My Trip to Italy

I’m back! Actually, I’ve been back for a few days, but jetlag is real. It wasn’t as bad for me coming home as it was going there, but it still smacked me down a bit. Fortunately I suspected that would be the case and left myself a cushion to readjust…except for the doctor and dentist appointments I foolishly made for myself for the beginning of this week. But that’s all under the bridge, and I’m ready to dive back into my craft room. First though, I’d like to share a little of my trip with you!

We left home on April 24th and took a series of LONG flights to Italy. In our airport here in Portland you leave the secured area, and can greet whoever is picking you up, before you pick up your luggage. In Naples, we had to wait for our luggage first. Which nearly drove me crazy, and my husband kept saying “Just go hug your boy. I’ll get the bags.” I finally took him up on it. A year is too long to wait for a hug from your kid.

Our son lives in a small town just inland from Gaeta, where he works, and he drove down to Naples to pick us up. The first thing I learned about Italy is that the driving situation is insane. A one lane road is turned to three, cars will pass each other with traffic in the oncoming lane, and it feels like everyone’s bumpers are touching because they drive so close together. Fortunately, the cars are tiny. If I lived there I would have to take public transportation everywhere!

The first place we spent some time was Gaeta. Apparently it’s not a big tourist area for people from outside the country, but it is for Italians. The weather was good, and being from Oregon anything over about 65 degrees is shorts and tanks weather. We were the ONLY ones. Everyone else was wearing muted colors, heavy coats and boots. Me and my white, flowery, sleeveless top and my pasty white arms stuck out like a sore thumb.

Of course one of the first things we did was sample some gelato and cappuccino. It’s probably good I don’t live there, or that’s what I would have every day.

In the afternoon, we stopped at an outdoor bar for drinks. We were sitting at a little table, when suddenly car after car started pulling up, filled with people clearly dressed for a wedding, including the bride and groom themselves. The bar was ready for them with champagne and snacks. We just sat at our little table while an entire wedding reception was happening around us!

There’s a castle next door to my son’s apartment building (!), so we spent part of a day exploring that. We were on our way to figure out how to get in, when an Italian man that works with my son happened to drive by. We asked him where to enter, so he hopped out of his car and gave us a mini tour. He grew up in the area, and talked about playing hide and seek in the castle as a kid.

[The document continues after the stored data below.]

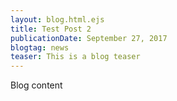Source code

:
```yaml
---
layout: blog.html.ejs
title: Test Post 2
publicationDate: September 27, 2017
blogtag: news
teaser: This is a blog teaser
---
```


Blog content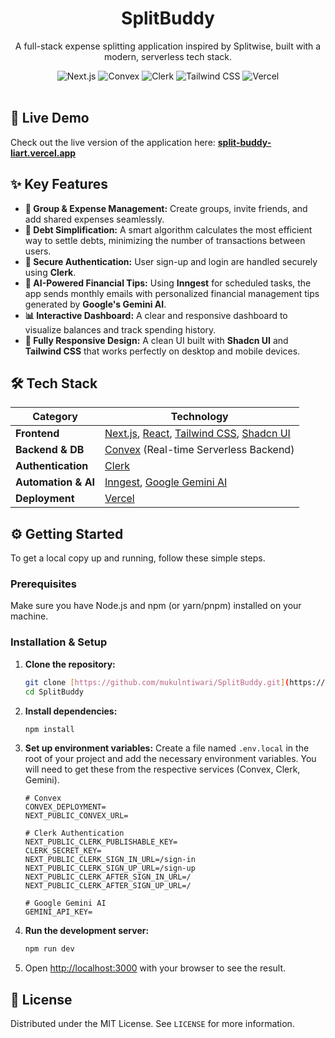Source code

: <div align="center">
  <h1 align="center">SplitBuddy</h1>
  <p align="center">
    A full-stack expense splitting application inspired by Splitwise, built with a modern, serverless tech stack.
  </p>
</div>

<div align="center">
  <img src="https://img.shields.io/badge/Next.js-000000?style=for-the-badge&logo=nextdotjs&logoColor=white" alt="Next.js"/>
  <img src="https://img.shields.io/badge/Convex-4D4D4D?style=for-the-badge&logo=convex&logoColor=white" alt="Convex"/>
  <img src="https://img.shields.io/badge/Clerk-6C47FF?style=for-the-badge&logo=clerk&logoColor=white" alt="Clerk"/>
  <img src="https://img.shields.io/badge/Tailwind_CSS-38B2AC?style=for-the-badge&logo=tailwind-css&logoColor=white" alt="Tailwind CSS"/>
  <img src="https://img.shields.io/badge/Vercel-000000?style=for-the-badge&logo=vercel&logoColor=white" alt="Vercel"/>
</div>

<br>

## 🚀 Live Demo

Check out the live version of the application here: **[split-buddy-liart.vercel.app](https://split-buddy-liart.vercel.app/)**

## ✨ Key Features

- **👥 Group & Expense Management:** Create groups, invite friends, and add shared expenses seamlessly.
- **💸 Debt Simplification:** A smart algorithm calculates the most efficient way to settle debts, minimizing the number of transactions between users.
- **🔐 Secure Authentication:** User sign-up and login are handled securely using **Clerk**.
- **🤖 AI-Powered Financial Tips:** Using **Inngest** for scheduled tasks, the app sends monthly emails with personalized financial management tips generated by **Google's Gemini AI**.
- **📊 Interactive Dashboard:** A clear and responsive dashboard to visualize balances and track spending history.
- **📱 Fully Responsive Design:** A clean UI built with **Shadcn UI** and **Tailwind CSS** that works perfectly on desktop and mobile devices.

## 🛠️ Tech Stack

| Category           | Technology                                                                                                   |
| ------------------ | ------------------------------------------------------------------------------------------------------------ |
| **Frontend** | [Next.js](https://nextjs.org/), [React](https://react.dev/), [Tailwind CSS](https://tailwindcss.com/), [Shadcn UI](https://ui.shadcn.com/) |
| **Backend & DB** | [Convex](https://www.convex.dev/) (Real-time Serverless Backend)                                               |
| **Authentication** | [Clerk](https://clerk.com/)                                                                                  |
| **Automation & AI**| [Inngest](https://www.inngest.com/), [Google Gemini AI](https://ai.google.dev/)                               |
| **Deployment** | [Vercel](https://vercel.com/)                                                                                |

## ⚙️ Getting Started

To get a local copy up and running, follow these simple steps.

### Prerequisites

Make sure you have Node.js and npm (or yarn/pnpm) installed on your machine.

### Installation & Setup

1.  **Clone the repository:**
    ```bash
    git clone [https://github.com/mukulntiwari/SplitBuddy.git](https://github.com/mukulntiwari/SplitBuddy.git)
    cd SplitBuddy
    ```

2.  **Install dependencies:**
    ```bash
    npm install
    ```

3.  **Set up environment variables:**
    Create a file named `.env.local` in the root of your project and add the necessary environment variables. You will need to get these from the respective services (Convex, Clerk, Gemini).

    ```env
    # Convex
    CONVEX_DEPLOYMENT=
    NEXT_PUBLIC_CONVEX_URL=

    # Clerk Authentication
    NEXT_PUBLIC_CLERK_PUBLISHABLE_KEY=
    CLERK_SECRET_KEY=
    NEXT_PUBLIC_CLERK_SIGN_IN_URL=/sign-in
    NEXT_PUBLIC_CLERK_SIGN_UP_URL=/sign-up
    NEXT_PUBLIC_CLERK_AFTER_SIGN_IN_URL=/
    NEXT_PUBLIC_CLERK_AFTER_SIGN_UP_URL=/

    # Google Gemini AI
    GEMINI_API_KEY=
    ```

4.  **Run the development server:**
    ```bash
    npm run dev
    ```

5.  Open [http://localhost:3000](http://localhost:3000) with your browser to see the result.

## 📜 License

Distributed under the MIT License. See `LICENSE` for more information.
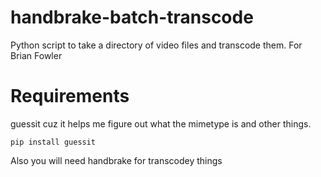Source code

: # handbrake-batch-transcode
Python script to take a directory of video files and transcode them.  For Brian Fowler

# Requirements
guessit cuz it helps me figure out what the mimetype is and other things.

```
pip install guessit
```

Also you will need handbrake for transcodey things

Tucker had to work during much of our visit, but he was able to get about a week off, so we planned a trip. We decided to take the train, which made for a much more relaxing trek than I think driving would have been. Our first stop was Rome, where we stayed for a couple of days.

We visited most of the things you’d expect in Rome, like the Forum, the Coliseum, Trevi Fountain, etc. Being from the United States, and specifically the West coast, we just don’t have buildings anywhere near as old as almost everything there. It was surreal to me to be walking down the street and realize you’re walking by something that’s been there for thousands of years.

In addition to all the sites, you can find a café and gelato shop on nearly every corner. That wasn’t completely surprising, but what was is the number of Irish pubs. Who would have guessed?

When we left Rome we stopped in Pisa, long enough to see the Leaning Tower. I wish I would have taken a photo of all the tourists there, with about 75% of them taking the “Hey look, I’m holding up the tower with one hand” pic.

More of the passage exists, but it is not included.